Her parents sought advice from her doctors as to where their daughter could go internationally, in order to undergo Proton Chemotherapy. Doctors told them the nearest country with this treatment is South Korea, which is also the cheapest. Although she was unable to walk and had to move around in a wheelchair, the girl’s parents decided to bring her to South Korea.

After the treatment was done, she responded well and returned to Singapore, able to walk again. After follow-up Chemotherapy in Singapore, her cancer is now in remission.

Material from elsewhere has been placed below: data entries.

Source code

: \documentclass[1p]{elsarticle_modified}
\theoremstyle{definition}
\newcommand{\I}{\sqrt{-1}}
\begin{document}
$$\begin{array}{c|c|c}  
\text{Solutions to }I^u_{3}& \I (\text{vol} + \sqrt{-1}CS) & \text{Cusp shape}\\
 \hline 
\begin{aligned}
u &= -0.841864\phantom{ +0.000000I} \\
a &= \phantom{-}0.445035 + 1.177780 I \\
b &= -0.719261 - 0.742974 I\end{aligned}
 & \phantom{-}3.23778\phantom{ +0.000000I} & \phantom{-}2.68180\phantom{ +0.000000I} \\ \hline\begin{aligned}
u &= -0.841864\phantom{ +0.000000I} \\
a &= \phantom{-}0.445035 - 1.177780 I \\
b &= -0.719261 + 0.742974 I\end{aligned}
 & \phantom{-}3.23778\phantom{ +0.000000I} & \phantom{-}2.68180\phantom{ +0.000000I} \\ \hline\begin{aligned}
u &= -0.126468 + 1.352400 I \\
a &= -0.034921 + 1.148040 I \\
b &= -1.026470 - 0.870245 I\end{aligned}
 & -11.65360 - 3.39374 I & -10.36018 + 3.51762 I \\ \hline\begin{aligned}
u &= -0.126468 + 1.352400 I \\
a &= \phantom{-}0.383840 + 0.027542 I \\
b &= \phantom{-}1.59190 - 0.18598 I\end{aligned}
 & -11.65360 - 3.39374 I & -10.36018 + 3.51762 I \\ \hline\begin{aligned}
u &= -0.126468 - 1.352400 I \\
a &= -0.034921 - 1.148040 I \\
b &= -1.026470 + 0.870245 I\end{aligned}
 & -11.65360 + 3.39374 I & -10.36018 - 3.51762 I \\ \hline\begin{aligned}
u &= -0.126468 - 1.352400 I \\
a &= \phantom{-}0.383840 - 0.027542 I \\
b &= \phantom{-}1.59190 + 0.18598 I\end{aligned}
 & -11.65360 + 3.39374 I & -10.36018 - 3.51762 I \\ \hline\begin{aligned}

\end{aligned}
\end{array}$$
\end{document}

Her parents and financial planner filed a claim for the medical bills incurred in South Korea, amounting to $110,000. Thankfully, their insurer paid for it, as the girl’s Hospital & Surgical plan covers overseas hospitalisation and treatment costs.

Many of us may feel that since Singapore is a very developed country, we should have all forms of healthcare. But this little girl’s story shows us that the opposite is true.

There are definitely more cases of patients being advised to seek treatment outside Singapore. So do check if your Hospital & Surgical Plan covers you for overseas treatment.